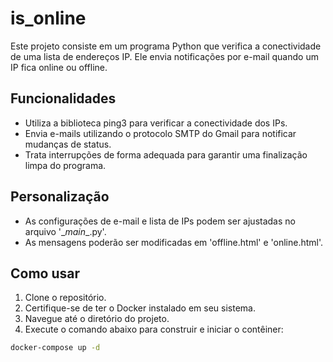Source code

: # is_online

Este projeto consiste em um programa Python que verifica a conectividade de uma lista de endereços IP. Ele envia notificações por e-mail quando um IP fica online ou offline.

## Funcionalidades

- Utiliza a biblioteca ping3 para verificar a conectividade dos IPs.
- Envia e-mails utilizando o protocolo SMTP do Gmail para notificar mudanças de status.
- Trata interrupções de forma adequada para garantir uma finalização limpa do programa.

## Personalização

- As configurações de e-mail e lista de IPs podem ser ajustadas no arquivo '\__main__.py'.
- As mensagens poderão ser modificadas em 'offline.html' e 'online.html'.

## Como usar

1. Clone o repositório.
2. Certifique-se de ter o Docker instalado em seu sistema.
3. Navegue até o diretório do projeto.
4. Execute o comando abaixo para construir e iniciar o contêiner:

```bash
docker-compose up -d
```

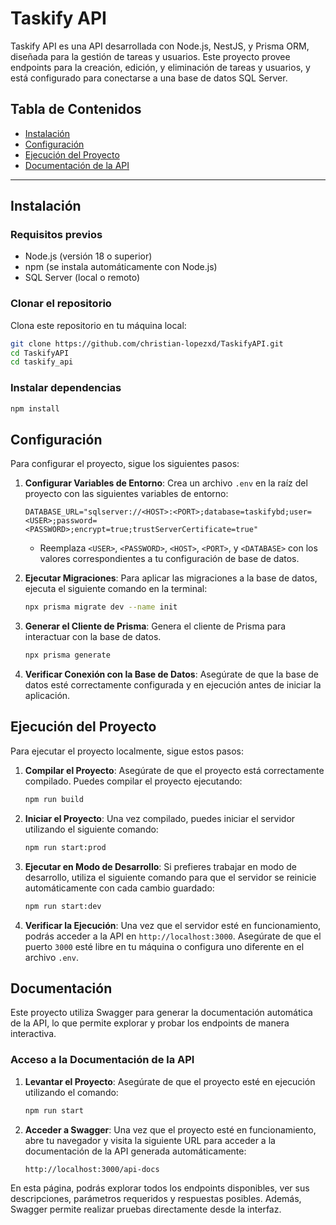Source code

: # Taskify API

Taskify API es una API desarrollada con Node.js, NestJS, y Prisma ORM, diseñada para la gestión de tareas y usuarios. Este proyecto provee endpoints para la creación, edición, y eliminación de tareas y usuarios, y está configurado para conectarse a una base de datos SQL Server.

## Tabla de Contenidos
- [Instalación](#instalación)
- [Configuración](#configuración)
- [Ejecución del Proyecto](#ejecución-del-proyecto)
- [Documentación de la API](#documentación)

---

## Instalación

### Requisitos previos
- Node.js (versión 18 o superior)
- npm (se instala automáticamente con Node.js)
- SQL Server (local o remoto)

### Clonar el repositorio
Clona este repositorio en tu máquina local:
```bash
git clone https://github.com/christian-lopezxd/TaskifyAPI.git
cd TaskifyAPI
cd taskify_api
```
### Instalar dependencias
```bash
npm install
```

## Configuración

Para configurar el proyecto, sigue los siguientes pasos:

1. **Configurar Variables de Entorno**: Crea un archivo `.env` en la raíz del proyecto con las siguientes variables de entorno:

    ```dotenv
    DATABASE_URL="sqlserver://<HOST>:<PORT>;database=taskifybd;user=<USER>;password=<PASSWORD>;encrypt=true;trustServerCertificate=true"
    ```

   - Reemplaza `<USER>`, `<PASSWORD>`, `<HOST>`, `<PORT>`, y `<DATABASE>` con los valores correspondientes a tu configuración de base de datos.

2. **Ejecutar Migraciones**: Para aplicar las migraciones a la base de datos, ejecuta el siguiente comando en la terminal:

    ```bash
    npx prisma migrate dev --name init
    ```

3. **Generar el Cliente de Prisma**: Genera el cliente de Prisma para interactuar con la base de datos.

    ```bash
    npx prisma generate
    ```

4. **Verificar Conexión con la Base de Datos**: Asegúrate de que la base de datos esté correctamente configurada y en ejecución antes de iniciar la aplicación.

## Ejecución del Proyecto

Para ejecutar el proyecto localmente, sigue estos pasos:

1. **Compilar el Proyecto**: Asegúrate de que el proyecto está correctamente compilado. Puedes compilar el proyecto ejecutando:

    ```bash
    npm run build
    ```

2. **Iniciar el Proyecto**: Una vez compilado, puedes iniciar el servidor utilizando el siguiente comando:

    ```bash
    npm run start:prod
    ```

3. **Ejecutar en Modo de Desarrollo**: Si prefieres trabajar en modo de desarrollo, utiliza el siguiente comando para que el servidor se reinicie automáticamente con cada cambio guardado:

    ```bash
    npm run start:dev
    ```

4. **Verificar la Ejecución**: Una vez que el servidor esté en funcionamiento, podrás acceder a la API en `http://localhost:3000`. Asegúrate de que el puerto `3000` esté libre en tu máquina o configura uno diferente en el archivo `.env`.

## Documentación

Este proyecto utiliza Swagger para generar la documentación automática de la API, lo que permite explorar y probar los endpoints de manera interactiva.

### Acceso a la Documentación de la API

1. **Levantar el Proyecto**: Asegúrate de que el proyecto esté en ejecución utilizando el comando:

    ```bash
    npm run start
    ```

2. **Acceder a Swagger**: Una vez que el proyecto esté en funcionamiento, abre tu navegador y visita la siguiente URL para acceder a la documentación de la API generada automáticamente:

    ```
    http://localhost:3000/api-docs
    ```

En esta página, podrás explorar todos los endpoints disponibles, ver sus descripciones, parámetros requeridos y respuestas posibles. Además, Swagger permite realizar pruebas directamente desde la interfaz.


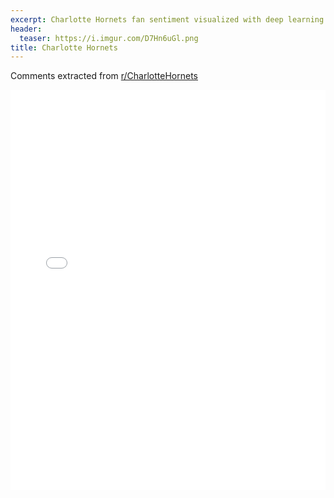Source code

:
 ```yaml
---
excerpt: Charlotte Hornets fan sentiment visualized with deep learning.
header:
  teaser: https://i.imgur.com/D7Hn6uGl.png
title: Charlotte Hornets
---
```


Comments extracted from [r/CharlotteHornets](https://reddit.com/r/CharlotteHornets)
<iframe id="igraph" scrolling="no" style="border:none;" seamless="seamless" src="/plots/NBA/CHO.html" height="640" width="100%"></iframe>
*-*-*
» What is being asked: None of the pictures belongs in the answer, but all the entries must be repeated exactly.

» Solved exercise:
Source code

: # is_online

Este projeto consiste em um programa Python que verifica a conectividade de uma lista de endereços IP. Ele envia notificações por e-mail quando um IP fica online ou offline.

## Funcionalidades

- Utiliza a biblioteca ping3 para verificar a conectividade dos IPs.
- Envia e-mails utilizando o protocolo SMTP do Gmail para notificar mudanças de status.
- Trata interrupções de forma adequada para garantir uma finalização limpa do programa.

## Personalização

- As configurações de e-mail e lista de IPs podem ser ajustadas no arquivo '\__main__.py'.
- As mensagens poderão ser modificadas em 'offline.html' e 'online.html'.

## Como usar

1. Clone o repositório.
2. Certifique-se de ter o Docker instalado em seu sistema.
3. Navegue até o diretório do projeto.
4. Execute o comando abaixo para construir e iniciar o contêiner:

```bash
docker-compose up -d
```

Source code

: # Taskify API

Taskify API es una API desarrollada con Node.js, NestJS, y Prisma ORM, diseñada para la gestión de tareas y usuarios. Este proyecto provee endpoints para la creación, edición, y eliminación de tareas y usuarios, y está configurado para conectarse a una base de datos SQL Server.

## Tabla de Contenidos
- [Instalación](#instalación)
- [Configuración](#configuración)
- [Ejecución del Proyecto](#ejecución-del-proyecto)
- [Documentación de la API](#documentación)

---

## Instalación

### Requisitos previos
- Node.js (versión 18 o superior)
- npm (se instala automáticamente con Node.js)
- SQL Server (local o remoto)

### Clonar el repositorio
Clona este repositorio en tu máquina local:
```bash
git clone https://github.com/christian-lopezxd/TaskifyAPI.git
cd TaskifyAPI
cd taskify_api
```
### Instalar dependencias
```bash
npm install
```

## Configuración

Para configurar el proyecto, sigue los siguientes pasos:

1. **Configurar Variables de Entorno**: Crea un archivo `.env` en la raíz del proyecto con las siguientes variables de entorno:

    ```dotenv
    DATABASE_URL="sqlserver://<HOST>:<PORT>;database=taskifybd;user=<USER>;password=<PASSWORD>;encrypt=true;trustServerCertificate=true"
    ```

   - Reemplaza `<USER>`, `<PASSWORD>`, `<HOST>`, `<PORT>`, y `<DATABASE>` con los valores correspondientes a tu configuración de base de datos.

2. **Ejecutar Migraciones**: Para aplicar las migraciones a la base de datos, ejecuta el siguiente comando en la terminal:

    ```bash
    npx prisma migrate dev --name init
    ```

3. **Generar el Cliente de Prisma**: Genera el cliente de Prisma para interactuar con la base de datos.

    ```bash
    npx prisma generate
    ```

4. **Verificar Conexión con la Base de Datos**: Asegúrate de que la base de datos esté correctamente configurada y en ejecución antes de iniciar la aplicación.

## Ejecución del Proyecto

Para ejecutar el proyecto localmente, sigue estos pasos:

1. **Compilar el Proyecto**: Asegúrate de que el proyecto está correctamente compilado. Puedes compilar el proyecto ejecutando:

    ```bash
    npm run build
    ```

2. **Iniciar el Proyecto**: Una vez compilado, puedes iniciar el servidor utilizando el siguiente comando:

    ```bash
    npm run start:prod
    ```

3. **Ejecutar en Modo de Desarrollo**: Si prefieres trabajar en modo de desarrollo, utiliza el siguiente comando para que el servidor se reinicie automáticamente con cada cambio guardado:

    ```bash
    npm run start:dev
    ```

4. **Verificar la Ejecución**: Una vez que el servidor esté en funcionamiento, podrás acceder a la API en `http://localhost:3000`. Asegúrate de que el puerto `3000` esté libre en tu máquina o configura uno diferente en el archivo `.env`.

## Documentación

Este proyecto utiliza Swagger para generar la documentación automática de la API, lo que permite explorar y probar los endpoints de manera interactiva.

### Acceso a la Documentación de la API

1. **Levantar el Proyecto**: Asegúrate de que el proyecto esté en ejecución utilizando el comando:

    ```bash
    npm run start
    ```

2. **Acceder a Swagger**: Una vez que el proyecto esté en funcionamiento, abre tu navegador y visita la siguiente URL para acceder a la documentación de la API generada automáticamente:

    ```
    http://localhost:3000/api-docs
    ```

En esta página, podrás explorar todos los endpoints disponibles, ver sus descripciones, parámetros requeridos y respuestas posibles. Además, Swagger permite realizar pruebas directamente desde la interfaz.


Source code

:
 ```yaml
---
excerpt: Charlotte Hornets fan sentiment visualized with deep learning.
header:
  teaser: https://i.imgur.com/D7Hn6uGl.png
title: Charlotte Hornets
---
```


Comments extracted from [r/CharlotteHornets](https://reddit.com/r/CharlotteHornets)
<iframe id="igraph" scrolling="no" style="border:none;" seamless="seamless" src="/plots/NBA/CHO.html" height="640" width="100%"></iframe>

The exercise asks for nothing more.